Polarisatie, of de Volksverlakkerij van de Vlaamse Vredesweek.
Van 'Nooit meer oorlog' tot het Historisch Pardon
Het campagnebeeld van de Vlaamse Vredesweek
foto © Vlaamse Vredesweek
Zeggen dat de ander polariseert helpt noch het communautaire, noch het multiculturele samenleven, ook niet als polarisatie ‘liefde’ wordt genoemd.
Aangeboden door de abonnees van Doorbraak
Dit gratis artikel wordt u aangeboden door onze betalende abonnees. Als abonnee kan u ook alle plus-artikelen lezen. Doorbreek de bubbel vanaf €4.99/maand.
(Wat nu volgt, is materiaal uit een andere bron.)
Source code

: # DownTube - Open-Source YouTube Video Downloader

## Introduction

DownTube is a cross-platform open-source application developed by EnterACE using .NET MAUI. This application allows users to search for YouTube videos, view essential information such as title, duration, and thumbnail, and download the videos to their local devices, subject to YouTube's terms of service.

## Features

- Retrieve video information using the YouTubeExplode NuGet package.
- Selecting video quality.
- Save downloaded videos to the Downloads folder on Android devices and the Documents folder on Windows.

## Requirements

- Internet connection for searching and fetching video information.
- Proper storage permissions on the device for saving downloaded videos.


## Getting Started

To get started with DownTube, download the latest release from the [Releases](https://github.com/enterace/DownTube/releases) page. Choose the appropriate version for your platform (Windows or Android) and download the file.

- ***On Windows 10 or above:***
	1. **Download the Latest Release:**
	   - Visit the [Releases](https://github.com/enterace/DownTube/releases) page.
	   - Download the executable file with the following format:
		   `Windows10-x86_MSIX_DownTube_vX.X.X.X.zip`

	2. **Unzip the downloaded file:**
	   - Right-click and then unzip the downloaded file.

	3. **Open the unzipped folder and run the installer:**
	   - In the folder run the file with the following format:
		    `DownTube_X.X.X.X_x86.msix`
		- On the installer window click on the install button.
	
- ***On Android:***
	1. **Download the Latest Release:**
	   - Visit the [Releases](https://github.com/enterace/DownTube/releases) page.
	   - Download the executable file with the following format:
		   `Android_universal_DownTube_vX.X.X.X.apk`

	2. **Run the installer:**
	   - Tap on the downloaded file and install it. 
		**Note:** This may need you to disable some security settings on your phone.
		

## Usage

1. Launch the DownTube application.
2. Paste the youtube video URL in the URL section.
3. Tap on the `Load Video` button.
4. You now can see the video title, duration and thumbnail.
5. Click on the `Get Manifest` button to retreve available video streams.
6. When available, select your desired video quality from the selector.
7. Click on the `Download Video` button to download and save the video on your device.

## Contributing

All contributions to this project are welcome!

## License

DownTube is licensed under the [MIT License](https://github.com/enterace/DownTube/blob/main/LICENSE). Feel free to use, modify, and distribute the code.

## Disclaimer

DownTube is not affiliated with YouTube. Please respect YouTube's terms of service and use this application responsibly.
Ik neem ook een abonnementDeze tekst werd als rede uitgesproken tijdens de bijeenkomst van VOS aan de IJzer, op zaterdag 30 september 2017 in de kapel van de IJzertoren te Kaaskerke, Diksmuide.
Vooraf: VOS Vlaamse Vredesvereniging staat op de lijst van de organisaties die de Vredesweek, gecoördineerd door Pax Christi Vlaanderen, mogelijk maakten. Deze Vredesweek staat dit jaar in het teken van de polarisatie. De VOSsen hadden me als gastspreker gevraagd om dit thema toe te passen op het communautaire geschil in België.
Beste vrienden,
Laat ik met een citaat beginnen.
Tot u spreekt de Vlaamse Vredesweek, in haar brochure Radicaal Samen #Liefdevol Verzet, bladzijde 3.
‘Heb jij ook het gevoel dat de spanningen in onze samenleving oplopen? Ervaar jij ook een toenemende polarisatie over zoveel uiteenlopende thema’s? Zie jij ook vijandsbeelden opkomen die een bedreiging kunnen vormen voor een vreedzaam samenleven? Ondervind jij dat mensen om je heen maar ook jijzelf steeds vaker in wij-zij-termen denken? Merk je dat anderen – en jijzelf – sneller naar morele opdelingen grijpen? Dat iemand met een andere mening of levenswijze onwaardig is, ja zelfs slecht en jij goed?’
U merkt dat, om het nu even muzikaal uit te drukken, deze rechtstreekse toespraak tot de lezer crescendo gaat. Het gaat hier om u en mij. U voelt dat wij ergens schuld aan hebben en dat dit iets ‘polarisatie’ heet. We moeten blijkbaar samenzitten en in het openbaar onze schuld (die de schrijver al bewezen acht) bekennen.
Polarisatie is mode. De geijkte uitdrukking luidt dan ook in tijden van polarisatie. In krantencommentaren kan je niet om de wending heen dat iets al dan niet geschiedt ‘in de huidige, gepolariseerde samenleving’. Gie Goris, hoofdredacteur van MO*, die een goede neus heeft voor de kant vanwaar de wind waait, organiseerde zelfs een colloquium onder de ambitieuze titel ‘Europees Forum over rechten en vrijheden in tijden van toenemende polarisering’. Er wordt blijkbaar voetstoots uitgegaan van een polarisatie onder de burgers die sterker is dan ooit. Waarom zou de Vlaamse Vredesweek deze tendens niet volgen? Makkelijk zat.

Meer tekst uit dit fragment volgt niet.